Thus it is easy to see why Xi would so eagerly seek a summit with the current leader of the free world — to alleviate his paranoia over the mounting domestic anger directed at his dictatorship. He seeks to send the message to his caged people — aided by the CCP’s relentless propaganda machine — that their supreme leader is respected, even revered, on the global stage.
Xi’s San Francisco rendezvous could also allow him to promote his own domestic image as a global guarantor of stability. Unlike Mao and Deng Xiaoping, who ruled when China was less advanced economically, militarily, and technologically, Xi has promoted himself as a world leader, positioning him as the global head of a “community of common destiny for all mankind.” He no doubt views an international forum such as the APEC Summit as a golden opportunity for the CCP’s self-promotion. It is in this light that his Foreign Ministry’s spokesman, Wang Wenbin, has sought to elevate this week’s meeting to colossal levels of significance, telling the international press last Friday that the summit would be “of strategic, all-dimensional, and direction-redefining importance.”
Yet as much as Xi wishes to use the APEC summit to bolster his own domestic standing, he also wishes to demoralize America’s major allies in the Indo-Pacific. U.S. treaty allies such as the Philippines, Japan and South Korea, as well as India, Vietnam and Taiwan, are harassed and intimidated by the CCP’s modernized military on a weekly, sometimes daily, basis. By hobnobbing in San Francisco with the president of the United States, the only nation capable of seriously countering Chinese aggression, Xi aims to belittle America’s allies and degrade their will to resist.
The timing of this week’s summit is also carefully planned to reinforce the CCP strategy of “Using Confrontation to Promote Cooperation.” This strategy hinges on the Leninist paranoia that Washington conspires to destroy China through a two-pronged approach of “engagement plus containment.” China’s recent deliberate and provocative confrontations with the U.S. — harassing U.S. aircraft and Navy vessels in the South China Sea and the ongoing military intimidation campaigns against Taiwan, to name just two — are designed to induce anxiety in Washington to extract key strategic concessions from the confrontation-averse White House.

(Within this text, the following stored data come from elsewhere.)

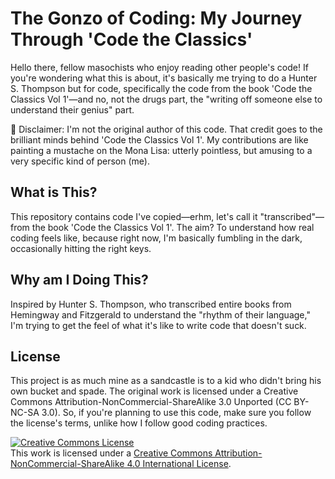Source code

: # The Gonzo of Coding: My Journey Through 'Code the Classics'
Hello there, fellow masochists who enjoy reading other people's code! If you're wondering what this is about, it's basically me trying to do a Hunter S. Thompson but for code, specifically the code from the book 'Code the Classics Vol 1'—and no, not the drugs part, the "writing off someone else to understand their genius" part.

🚨 Disclaimer: I'm not the original author of this code. That credit goes to the brilliant minds behind 'Code the Classics Vol 1'. My contributions are like painting a mustache on the Mona Lisa: utterly pointless, but amusing to a very specific kind of person (me).

## What is This?
This repository contains code I've copied—erhm, let's call it "transcribed"—from the book 'Code the Classics Vol 1'. The aim? To understand how real coding feels like, because right now, I'm basically fumbling in the dark, occasionally hitting the right keys.

## Why am I Doing This?
Inspired by Hunter S. Thompson, who transcribed entire books from Hemingway and Fitzgerald to understand the "rhythm of their language," I'm trying to get the feel of what it's like to write code that doesn't suck.

## License
This project is as much mine as a sandcastle is to a kid who didn't bring his own bucket and spade. The original work is licensed under a Creative Commons Attribution-NonCommercial-ShareAlike 3.0 Unported (CC BY-NC-SA 3.0). So, if you're planning to use this code, make sure you follow the license's terms, unlike how I follow good coding practices.


<a rel="license" href="http://creativecommons.org/licenses/by-nc-sa/4.0/"><img alt="Creative Commons License" style="border-width:0" src="https://i.creativecommons.org/l/by-nc-sa/4.0/88x31.png" /></a><br />This work is licensed under a <a rel="license" href="http://creativecommons.org/licenses/by-nc-sa/4.0/">Creative Commons Attribution-NonCommercial-ShareAlike 4.0 International License</a>.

Xi knows that his American counterpart has long sought the establishment of a military-to-military hotline to avoid strategic miscalculation. Indeed, this summer, President Biden rushed Secretary of State Antony Blinken to Beijing to address this very issue. Xi sees this as a point of vulnerability waiting to be exploited.
Xi knows how much history the current administration has forgotten: all past military hotlines with Beijing have proven futile. In the 1999 Belgrade embassy bombing crisis and the 2001 incident involving a collision between a U.S. EP-3 aircraft and a Chinese interceptor jet, military leaders in Beijing simply refused to answer the phone calls from Washington. Even if Xi Jinping agrees to set up a hotline in San Francisco, the chances that his generals would answer it in times of crisis are most likely to be zero.
The list of serious issues between the U.S. and China is long and comprehensive — yet all these issues have already been repeatedly discussed for years. The CCP simply does not have the willingness to seriously engage, let alone change. Instead, the Party uses high profile forums like this week’s APEC Summit in San Francisco to bolster its image.
American leaders are accustomed to engaging China only at the transactional level, where they seek specific and immediate results. But CCP leaders deal with their adversaries on a doctrinal and strategic level, evincing little care for concrete actions.
Xi Jinping is coming to this week’s summit not to discuss specific issues, but to advance his global vision in accordance with the policies of the Chinese Communist Party. Washington should see China’s approach for what it is. Instead of allowing Xi to use yet another summit to promote the CCP’s agenda, the Biden administration should approach this week’s gathering with an understanding of how Xi aims to use it, and with realistic expectations about America’s ability to change China’s authoritarian regime.